> _BRIEF_: Find the number of lines in these records where the word "float" appears. Reply with that number and nothing more.

----

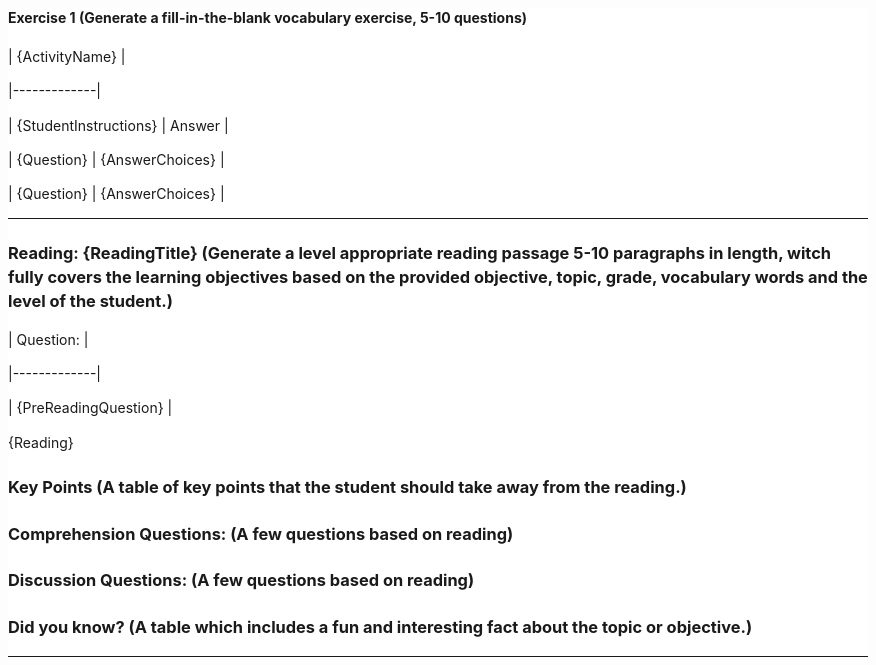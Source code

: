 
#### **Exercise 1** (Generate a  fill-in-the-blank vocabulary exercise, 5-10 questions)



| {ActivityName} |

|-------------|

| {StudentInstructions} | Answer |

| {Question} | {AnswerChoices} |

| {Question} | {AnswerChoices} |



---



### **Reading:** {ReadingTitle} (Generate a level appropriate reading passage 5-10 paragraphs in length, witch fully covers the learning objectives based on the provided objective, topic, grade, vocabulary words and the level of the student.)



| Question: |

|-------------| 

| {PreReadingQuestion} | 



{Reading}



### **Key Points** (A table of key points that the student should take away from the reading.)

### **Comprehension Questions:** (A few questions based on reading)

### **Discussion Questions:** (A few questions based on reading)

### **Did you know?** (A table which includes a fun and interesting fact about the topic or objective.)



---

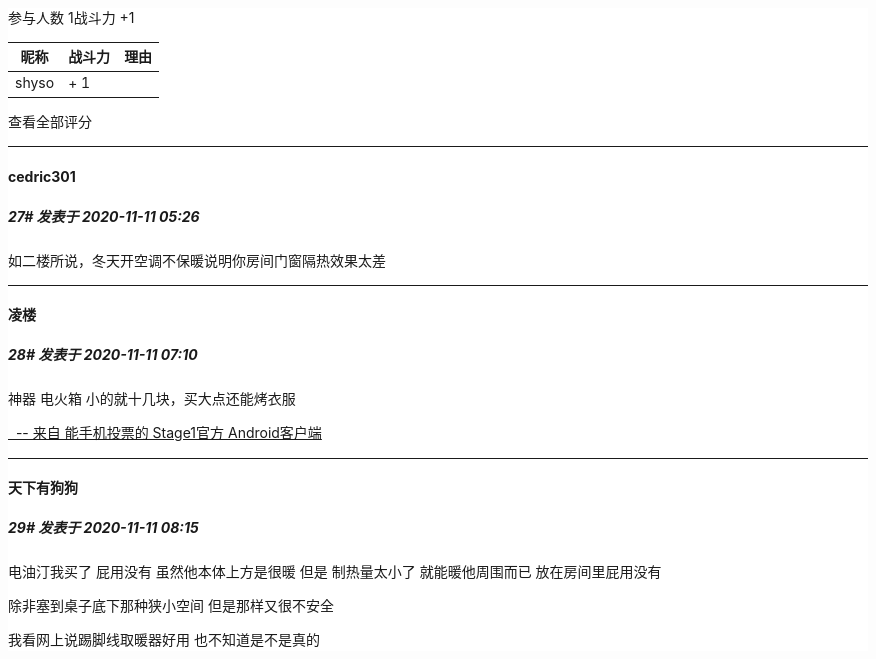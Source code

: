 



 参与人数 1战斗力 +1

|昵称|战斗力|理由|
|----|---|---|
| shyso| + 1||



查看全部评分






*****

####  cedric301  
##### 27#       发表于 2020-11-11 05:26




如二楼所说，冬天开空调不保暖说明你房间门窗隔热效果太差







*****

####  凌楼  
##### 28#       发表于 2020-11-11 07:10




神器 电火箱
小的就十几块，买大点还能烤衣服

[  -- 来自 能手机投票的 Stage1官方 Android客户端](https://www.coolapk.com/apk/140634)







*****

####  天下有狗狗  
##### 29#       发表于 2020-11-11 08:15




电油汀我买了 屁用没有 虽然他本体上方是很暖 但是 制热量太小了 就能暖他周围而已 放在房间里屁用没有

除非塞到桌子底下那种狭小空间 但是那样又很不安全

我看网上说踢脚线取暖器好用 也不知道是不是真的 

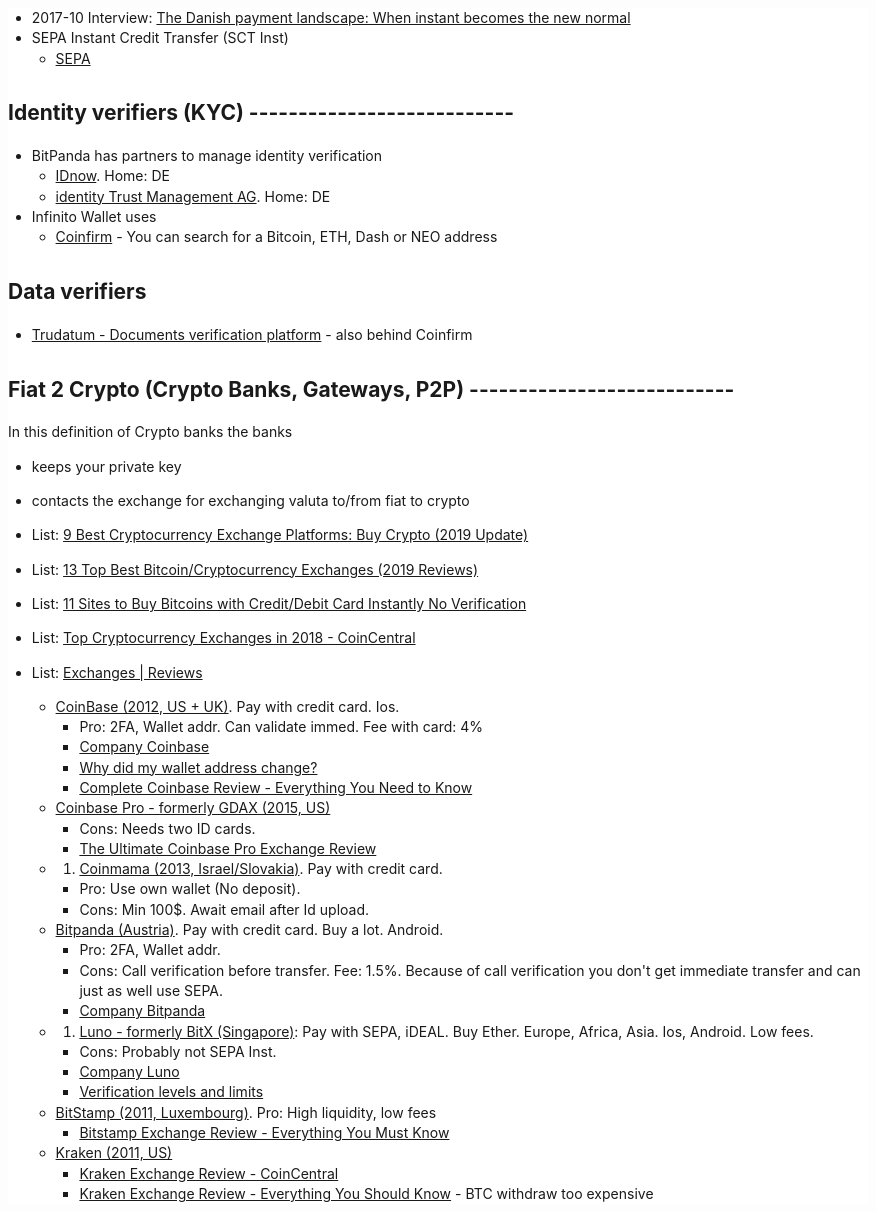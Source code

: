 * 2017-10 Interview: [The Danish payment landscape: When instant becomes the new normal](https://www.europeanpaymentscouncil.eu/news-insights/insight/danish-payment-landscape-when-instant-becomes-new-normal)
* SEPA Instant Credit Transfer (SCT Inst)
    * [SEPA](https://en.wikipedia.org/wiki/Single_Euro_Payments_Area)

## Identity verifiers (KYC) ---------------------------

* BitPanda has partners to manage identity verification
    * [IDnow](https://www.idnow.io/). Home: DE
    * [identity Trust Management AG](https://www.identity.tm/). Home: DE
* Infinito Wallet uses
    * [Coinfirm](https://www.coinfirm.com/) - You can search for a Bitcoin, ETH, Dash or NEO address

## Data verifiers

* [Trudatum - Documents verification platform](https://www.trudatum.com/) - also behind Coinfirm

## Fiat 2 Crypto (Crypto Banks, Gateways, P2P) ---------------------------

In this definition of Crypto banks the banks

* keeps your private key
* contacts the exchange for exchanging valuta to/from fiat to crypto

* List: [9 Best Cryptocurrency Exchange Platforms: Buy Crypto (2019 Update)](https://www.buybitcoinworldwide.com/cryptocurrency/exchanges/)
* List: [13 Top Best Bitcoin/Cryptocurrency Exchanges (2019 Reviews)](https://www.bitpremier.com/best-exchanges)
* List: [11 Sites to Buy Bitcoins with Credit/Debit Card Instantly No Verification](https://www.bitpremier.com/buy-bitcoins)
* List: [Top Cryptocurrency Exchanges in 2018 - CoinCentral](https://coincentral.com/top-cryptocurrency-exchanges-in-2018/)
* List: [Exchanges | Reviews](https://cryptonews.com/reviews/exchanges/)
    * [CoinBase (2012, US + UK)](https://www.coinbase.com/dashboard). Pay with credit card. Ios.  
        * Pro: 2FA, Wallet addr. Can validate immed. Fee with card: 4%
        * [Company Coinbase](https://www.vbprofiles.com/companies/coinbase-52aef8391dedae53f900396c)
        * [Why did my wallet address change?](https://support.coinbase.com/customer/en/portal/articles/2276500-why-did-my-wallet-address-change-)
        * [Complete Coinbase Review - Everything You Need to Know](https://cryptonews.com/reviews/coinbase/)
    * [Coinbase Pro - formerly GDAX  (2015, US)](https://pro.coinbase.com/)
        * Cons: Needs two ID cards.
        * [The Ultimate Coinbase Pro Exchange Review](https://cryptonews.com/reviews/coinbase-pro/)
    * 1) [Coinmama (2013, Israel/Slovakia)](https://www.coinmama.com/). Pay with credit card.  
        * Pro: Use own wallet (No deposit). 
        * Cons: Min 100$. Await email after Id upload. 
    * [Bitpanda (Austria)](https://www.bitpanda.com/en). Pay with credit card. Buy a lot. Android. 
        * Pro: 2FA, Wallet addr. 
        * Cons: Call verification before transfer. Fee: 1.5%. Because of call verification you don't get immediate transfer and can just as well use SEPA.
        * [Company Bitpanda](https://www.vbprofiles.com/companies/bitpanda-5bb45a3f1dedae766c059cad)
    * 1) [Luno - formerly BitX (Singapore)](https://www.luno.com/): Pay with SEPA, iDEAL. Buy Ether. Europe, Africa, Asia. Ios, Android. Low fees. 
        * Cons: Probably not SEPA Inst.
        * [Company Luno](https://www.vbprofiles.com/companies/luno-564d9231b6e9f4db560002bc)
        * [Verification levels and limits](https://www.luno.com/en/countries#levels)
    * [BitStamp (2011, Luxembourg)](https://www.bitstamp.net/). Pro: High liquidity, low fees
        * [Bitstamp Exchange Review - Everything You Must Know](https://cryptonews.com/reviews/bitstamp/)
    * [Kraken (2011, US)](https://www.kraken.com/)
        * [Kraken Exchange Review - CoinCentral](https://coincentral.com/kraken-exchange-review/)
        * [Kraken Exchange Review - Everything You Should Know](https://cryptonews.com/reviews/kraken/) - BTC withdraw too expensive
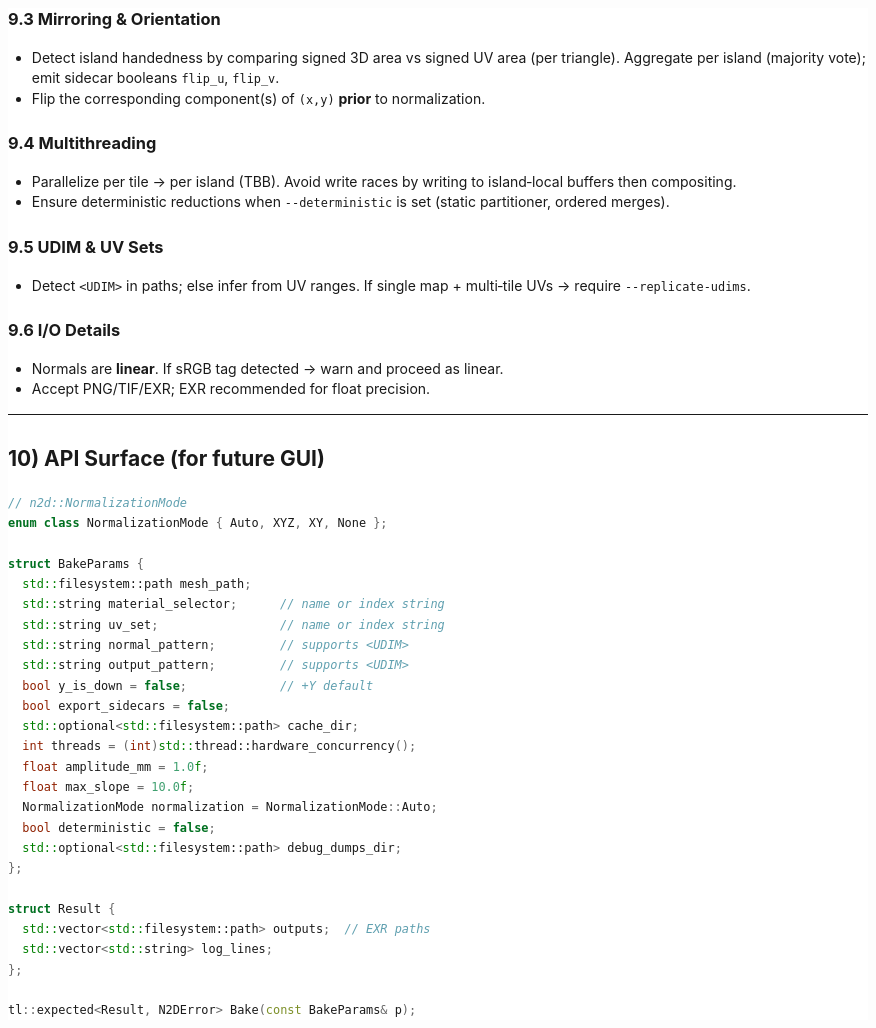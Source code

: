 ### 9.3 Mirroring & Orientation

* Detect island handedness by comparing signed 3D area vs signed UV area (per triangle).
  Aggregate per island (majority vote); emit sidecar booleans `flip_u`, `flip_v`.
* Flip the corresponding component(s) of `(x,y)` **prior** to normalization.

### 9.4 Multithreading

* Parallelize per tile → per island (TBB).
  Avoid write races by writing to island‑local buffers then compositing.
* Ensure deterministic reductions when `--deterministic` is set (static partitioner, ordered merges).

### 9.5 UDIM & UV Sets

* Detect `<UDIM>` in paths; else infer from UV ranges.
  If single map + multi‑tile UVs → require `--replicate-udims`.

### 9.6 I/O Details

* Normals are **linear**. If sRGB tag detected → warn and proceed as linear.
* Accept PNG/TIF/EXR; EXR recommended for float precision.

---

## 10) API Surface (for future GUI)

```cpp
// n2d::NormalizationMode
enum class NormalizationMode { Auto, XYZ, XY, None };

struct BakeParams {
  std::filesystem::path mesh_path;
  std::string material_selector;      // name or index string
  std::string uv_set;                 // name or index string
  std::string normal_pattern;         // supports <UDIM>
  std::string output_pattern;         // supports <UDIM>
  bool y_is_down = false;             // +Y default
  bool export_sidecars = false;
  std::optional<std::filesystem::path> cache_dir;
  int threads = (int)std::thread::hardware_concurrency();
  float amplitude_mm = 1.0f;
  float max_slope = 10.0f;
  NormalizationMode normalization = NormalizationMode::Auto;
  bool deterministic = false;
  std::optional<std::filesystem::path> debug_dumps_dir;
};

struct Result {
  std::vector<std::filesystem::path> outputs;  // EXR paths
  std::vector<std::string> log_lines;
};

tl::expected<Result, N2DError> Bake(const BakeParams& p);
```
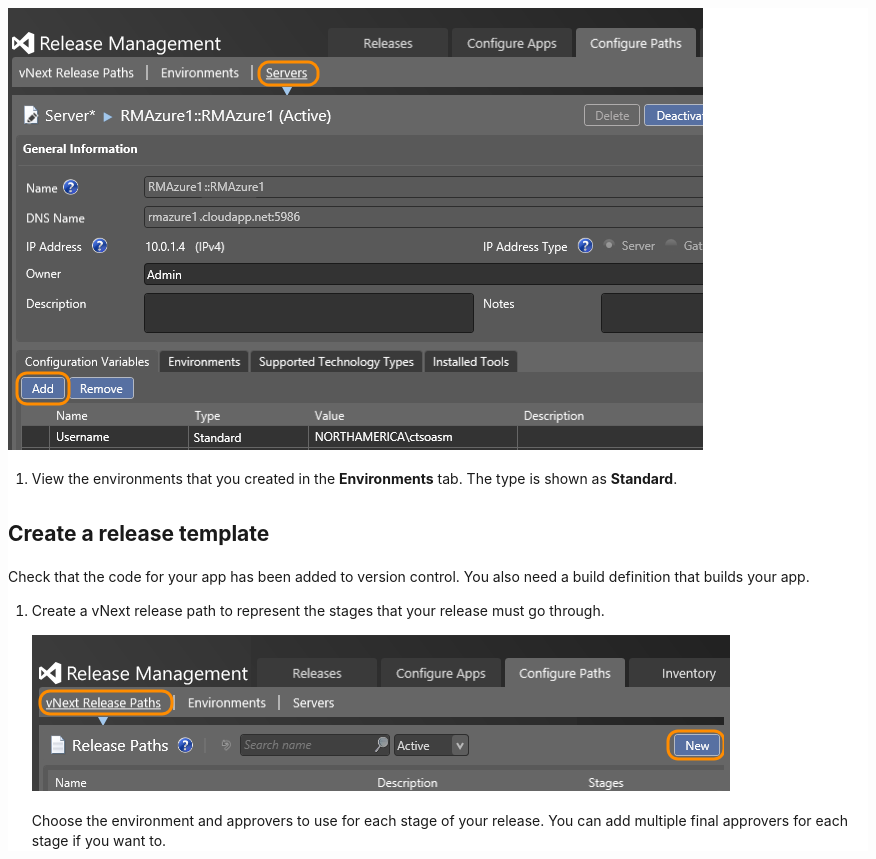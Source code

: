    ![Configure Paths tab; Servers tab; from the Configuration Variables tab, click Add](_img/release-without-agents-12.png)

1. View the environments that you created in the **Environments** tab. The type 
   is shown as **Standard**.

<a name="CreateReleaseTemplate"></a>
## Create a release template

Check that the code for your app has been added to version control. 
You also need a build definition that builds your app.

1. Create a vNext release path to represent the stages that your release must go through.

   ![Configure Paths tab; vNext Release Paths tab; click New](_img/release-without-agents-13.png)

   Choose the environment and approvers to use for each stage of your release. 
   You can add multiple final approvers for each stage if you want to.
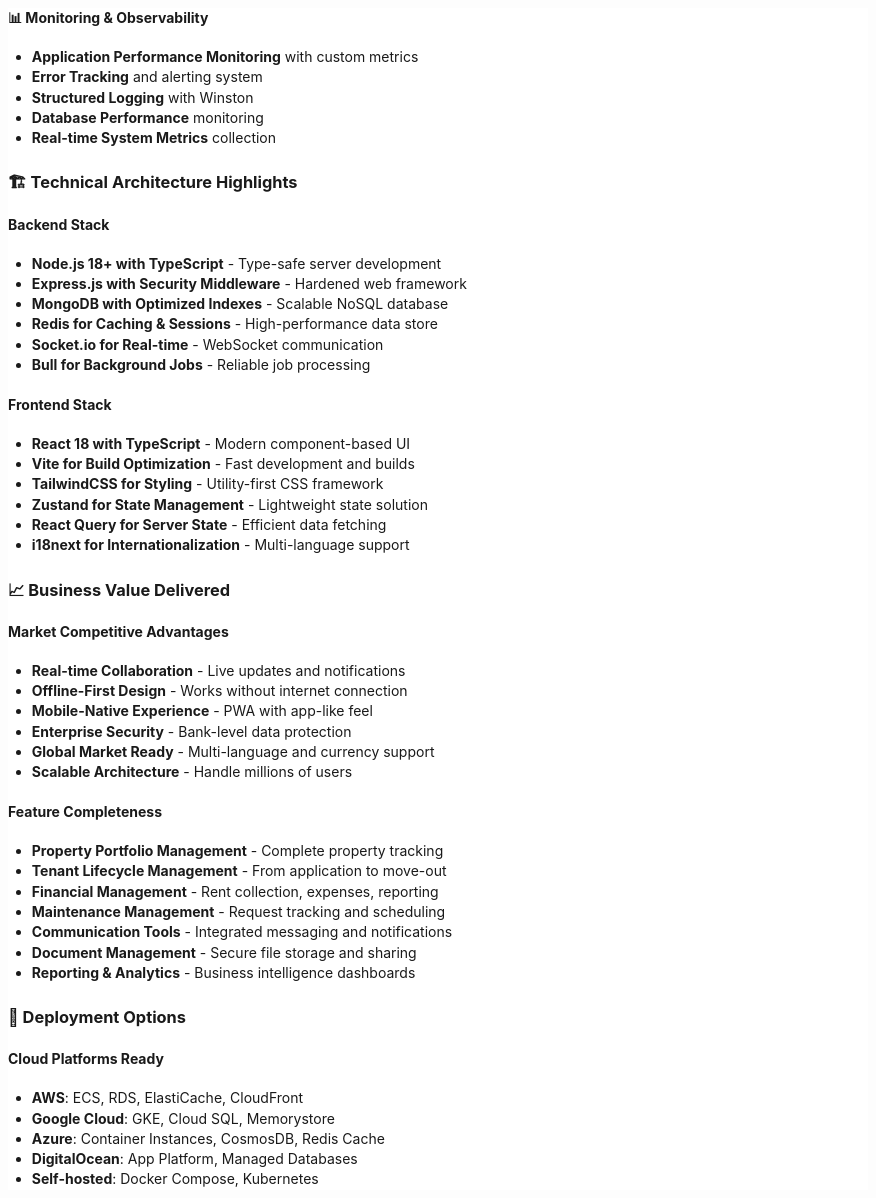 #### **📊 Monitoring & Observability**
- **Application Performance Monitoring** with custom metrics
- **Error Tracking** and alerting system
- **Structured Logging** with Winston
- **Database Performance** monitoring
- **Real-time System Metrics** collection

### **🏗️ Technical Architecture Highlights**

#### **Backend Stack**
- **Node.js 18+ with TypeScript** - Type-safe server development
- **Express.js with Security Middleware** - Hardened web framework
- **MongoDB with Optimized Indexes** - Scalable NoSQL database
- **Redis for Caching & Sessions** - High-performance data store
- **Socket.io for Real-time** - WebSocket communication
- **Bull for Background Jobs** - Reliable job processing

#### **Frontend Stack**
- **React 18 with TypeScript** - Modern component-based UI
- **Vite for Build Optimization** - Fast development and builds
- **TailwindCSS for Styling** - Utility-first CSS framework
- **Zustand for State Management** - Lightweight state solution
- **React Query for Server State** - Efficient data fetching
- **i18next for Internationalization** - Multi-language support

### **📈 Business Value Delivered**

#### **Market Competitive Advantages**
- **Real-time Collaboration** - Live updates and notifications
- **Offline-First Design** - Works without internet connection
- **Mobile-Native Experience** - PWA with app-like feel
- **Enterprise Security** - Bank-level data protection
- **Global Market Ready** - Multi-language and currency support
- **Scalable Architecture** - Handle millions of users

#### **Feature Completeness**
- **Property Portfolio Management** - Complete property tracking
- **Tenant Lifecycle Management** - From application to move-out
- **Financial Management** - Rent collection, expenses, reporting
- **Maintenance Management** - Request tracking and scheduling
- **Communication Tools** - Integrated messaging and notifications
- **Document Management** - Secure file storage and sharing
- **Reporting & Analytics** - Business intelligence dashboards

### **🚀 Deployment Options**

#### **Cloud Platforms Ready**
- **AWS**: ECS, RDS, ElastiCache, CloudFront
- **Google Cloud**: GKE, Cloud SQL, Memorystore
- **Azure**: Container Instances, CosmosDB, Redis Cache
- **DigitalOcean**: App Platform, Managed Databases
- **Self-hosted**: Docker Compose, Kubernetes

----

> _PROBLEM SOLUTION_: 3